(Exercise data begins)

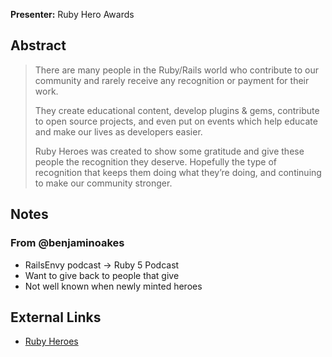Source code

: **Presenter:** Ruby Hero Awards

## Abstract

> There are many people in the Ruby/Rails world who contribute to our community and rarely receive any recognition or payment for their work.
>
> They create educational content, develop plugins & gems, contribute to open source projects, and even put on events which help educate and make our lives as developers easier.
>
> Ruby Heroes was created to show some gratitude and give these people the recognition they deserve. Hopefully the type of recognition that keeps them doing what they’re doing, and continuing to make our community stronger.

## Notes

### From @benjaminoakes

* RailsEnvy podcast -> Ruby 5 Podcast
* Want to give back to people that give
* Not well known when newly minted heroes

## External Links

* [Ruby Heroes](http://rubyheroes.com/)
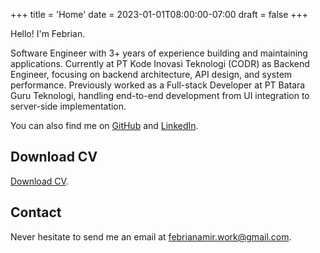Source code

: +++
title = 'Home'
date = 2023-01-01T08:00:00-07:00
draft = false
+++

Hello! I'm Febrian.

Software Engineer with 3+ years of experience building and maintaining applications. Currently at PT Kode Inovasi Teknologi (CODR) as Backend Engineer, focusing on backend architecture, API design, and system performance. Previously worked as a Full-stack Developer at PT Batara Guru Teknologi, handling end-to-end development from UI integration to server-side implementation.

You can also find me on [GitHub](https://github.com/febrianamir) and [LinkedIn](https://www.linkedin.com/in/febrianamir).

## Download CV

<a href="/documents/cv-febrian-amir.pdf" download>Download CV</a>.

## Contact

Never hesitate to send me an email at febrianamir.work@gmail.com.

(Exercise data ends)

What to work on: From the line containing "draft = false" down to the last line of the records above, print every line exactly, with both ends kept.

Task result:
draft = false
+++

Hello! I'm Febrian.

Software Engineer with 3+ years of experience building and maintaining applications. Currently at PT Kode Inovasi Teknologi (CODR) as Backend Engineer, focusing on backend architecture, API design, and system performance. Previously worked as a Full-stack Developer at PT Batara Guru Teknologi, handling end-to-end development from UI integration to server-side implementation.

You can also find me on [GitHub](https://github.com/febrianamir) and [LinkedIn](https://www.linkedin.com/in/febrianamir).

## Download CV

<a href="/documents/cv-febrian-amir.pdf" download>Download CV</a>.

## Contact

Never hesitate to send me an email at febrianamir.work@gmail.com.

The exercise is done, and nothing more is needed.